Write out exactly the lines running from the one with "Refer to our" to the last line of the entries, keeping both the first and the last.

(Saved data entries)
____

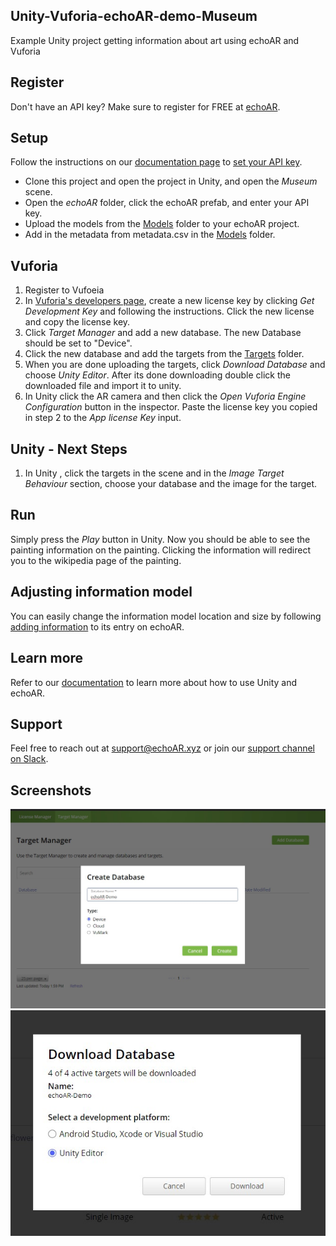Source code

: ## Unity-Vuforia-echoAR-demo-Museum
Example Unity project getting information about art using echoAR and Vuforia

## Register
Don't have an API key? Make sure to register for FREE at [echoAR](https://console.echoar.xyz/#/auth/register).

## Setup
Follow the instructions on our [documentation page](https://docs.echoar.xyz/unity/adding-ar-capabilities) to [set your API key](https://docs.echoar.xyz/unity/adding-ar-capabilities#3-set-you-api-key).
* Clone this project and open the project in Unity, and open the *Museum* scene.
* Open the *echoAR* folder, click the echoAR prefab, and enter your API key.
* Upload the models from the [Models](/Models) folder to your echoAR project.
* Add in the metadata from metadata.csv in the [Models](/Models) folder.

## Vuforia
1. Register to Vufoeia
2. In [Vuforia's developers page](https://developer.vuforia.com/vui/develop/licenses), create a new license key by clicking *Get Development Key* and following the instructions. Click the new license and copy the license key.
3. Click *Target Manager* and add a new database. The new Database should be set to "Device".
4. Click the new database and add the targets from the [Targets](/Tragets) folder.
5. When you are done uploading the targets, click *Download Database* and choose *Unity Editor*. After its done downloading double click the downloaded file and import it to unity.
6. In Unity click the AR camera and then click the *Open Vuforia Engine Configuration* button in the inspector. Paste the license key you copied in step 2 to the *App license Key* input.

## Unity - Next Steps
1. In Unity , click the targets in the scene and in the *Image Target Behaviour* section, choose your database and the image for the target.

## Run
Simply press the _Play_ button in Unity. Now you should be able to see the painting information on the painting. Clicking the information will redirect you to the wikipedia page of the painting.

## Adjusting information model
You can easily change the information model location and size by following [adding information](https://docs.echoar.xyz/unity/using-the-sdk#build-in-keywords) to its entry on echoAR. 

## Learn more
Refer to our [documentation](https://docs.echoar.xyz/unity/) to learn more about how to use Unity and echoAR.

## Support
Feel free to reach out at [support@echoAR.xyz](mailto:support@echoAR.xyz) or join our [support channel on Slack](https://join.slack.com/t/echoar/shared_invite/enQtNTg4NjI5NjM3OTc1LWU1M2M2MTNlNTM3NGY1YTUxYmY3ZDNjNTc3YjA5M2QyNGZiOTgzMjVmZWZmZmFjNGJjYTcxZjhhNzk3YjNhNjE).

## Screenshots
![Vuforia - Create DB](/Screenshots/CreateDB.jpg)
![Vuforia - Download DB](/Screenshots/DownloadDB.jpg)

____

**RESULT OF THE EXERCISE**
Refer to our [documentation](https://docs.echoar.xyz/unity/) to learn more about how to use Unity and echoAR.

## Support
Feel free to reach out at [support@echoAR.xyz](mailto:support@echoAR.xyz) or join our [support channel on Slack](https://join.slack.com/t/echoar/shared_invite/enQtNTg4NjI5NjM3OTc1LWU1M2M2MTNlNTM3NGY1YTUxYmY3ZDNjNTc3YjA5M2QyNGZiOTgzMjVmZWZmZmFjNGJjYTcxZjhhNzk3YjNhNjE).

## Screenshots
![Vuforia - Create DB](/Screenshots/CreateDB.jpg)
![Vuforia - Download DB](/Screenshots/DownloadDB.jpg)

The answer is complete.